TRY IT: With pictures left out, write out exactly every line from the start of the data through the one that contains "- Real-time questions feed".

Excerpts from a dataset:

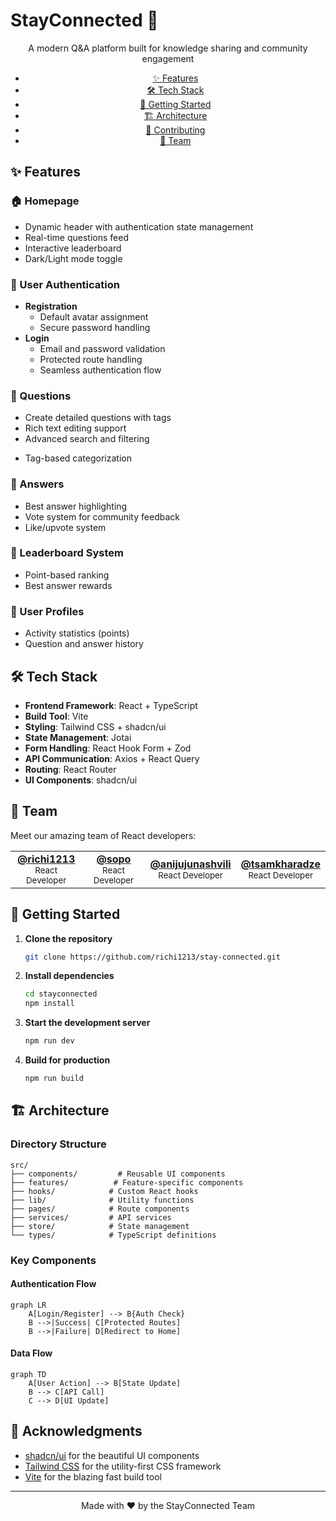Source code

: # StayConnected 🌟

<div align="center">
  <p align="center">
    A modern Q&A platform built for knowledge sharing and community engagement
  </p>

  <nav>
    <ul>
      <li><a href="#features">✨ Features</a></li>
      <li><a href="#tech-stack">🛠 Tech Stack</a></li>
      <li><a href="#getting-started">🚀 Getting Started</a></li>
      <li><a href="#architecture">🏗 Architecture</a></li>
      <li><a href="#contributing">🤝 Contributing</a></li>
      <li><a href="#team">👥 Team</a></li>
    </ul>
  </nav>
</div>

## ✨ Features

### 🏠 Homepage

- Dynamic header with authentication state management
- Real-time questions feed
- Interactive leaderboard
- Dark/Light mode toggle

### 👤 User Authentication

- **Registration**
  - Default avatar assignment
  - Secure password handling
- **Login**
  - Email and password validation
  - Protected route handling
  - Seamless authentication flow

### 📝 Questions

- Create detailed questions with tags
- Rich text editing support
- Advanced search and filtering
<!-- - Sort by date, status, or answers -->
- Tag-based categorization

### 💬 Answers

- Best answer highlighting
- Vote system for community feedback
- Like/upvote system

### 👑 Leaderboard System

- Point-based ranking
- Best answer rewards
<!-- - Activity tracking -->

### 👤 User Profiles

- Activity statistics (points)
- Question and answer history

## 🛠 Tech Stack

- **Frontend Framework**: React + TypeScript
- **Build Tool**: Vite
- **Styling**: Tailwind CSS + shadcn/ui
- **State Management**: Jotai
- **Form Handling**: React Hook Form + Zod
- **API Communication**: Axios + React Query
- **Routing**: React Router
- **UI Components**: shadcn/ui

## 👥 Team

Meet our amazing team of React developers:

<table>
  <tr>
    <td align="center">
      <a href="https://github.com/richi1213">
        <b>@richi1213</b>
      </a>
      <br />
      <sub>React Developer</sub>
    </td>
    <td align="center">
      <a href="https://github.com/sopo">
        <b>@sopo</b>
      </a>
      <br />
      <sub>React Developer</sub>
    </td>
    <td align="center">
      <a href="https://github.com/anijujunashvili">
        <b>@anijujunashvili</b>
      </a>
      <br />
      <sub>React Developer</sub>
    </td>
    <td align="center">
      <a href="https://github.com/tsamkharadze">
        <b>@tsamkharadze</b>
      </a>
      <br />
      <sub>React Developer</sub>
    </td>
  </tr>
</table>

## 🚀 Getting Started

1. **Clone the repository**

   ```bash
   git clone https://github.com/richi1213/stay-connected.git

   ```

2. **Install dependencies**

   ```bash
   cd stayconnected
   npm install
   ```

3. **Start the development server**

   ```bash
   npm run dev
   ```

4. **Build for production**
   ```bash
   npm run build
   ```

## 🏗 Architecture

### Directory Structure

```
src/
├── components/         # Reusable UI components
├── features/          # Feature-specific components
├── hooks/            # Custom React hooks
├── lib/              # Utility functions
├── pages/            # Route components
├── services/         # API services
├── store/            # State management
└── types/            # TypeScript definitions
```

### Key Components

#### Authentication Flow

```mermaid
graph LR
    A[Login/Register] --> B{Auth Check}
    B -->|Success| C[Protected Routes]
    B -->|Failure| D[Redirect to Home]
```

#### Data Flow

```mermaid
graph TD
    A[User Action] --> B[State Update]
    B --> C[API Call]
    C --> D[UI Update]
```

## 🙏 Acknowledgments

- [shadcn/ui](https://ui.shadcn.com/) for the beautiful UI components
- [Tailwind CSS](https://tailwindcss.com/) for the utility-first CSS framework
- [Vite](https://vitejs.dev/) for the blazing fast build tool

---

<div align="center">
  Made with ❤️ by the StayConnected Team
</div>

RESPONSE:
Source code

: # StayConnected 🌟

<div align="center">
  <p align="center">
    A modern Q&A platform built for knowledge sharing and community engagement
  </p>

  <nav>
    <ul>
      <li><a href="#features">✨ Features</a></li>
      <li><a href="#tech-stack">🛠 Tech Stack</a></li>
      <li><a href="#getting-started">🚀 Getting Started</a></li>
      <li><a href="#architecture">🏗 Architecture</a></li>
      <li><a href="#contributing">🤝 Contributing</a></li>
      <li><a href="#team">👥 Team</a></li>
    </ul>
  </nav>
</div>

## ✨ Features

### 🏠 Homepage

- Dynamic header with authentication state management
- Real-time questions feed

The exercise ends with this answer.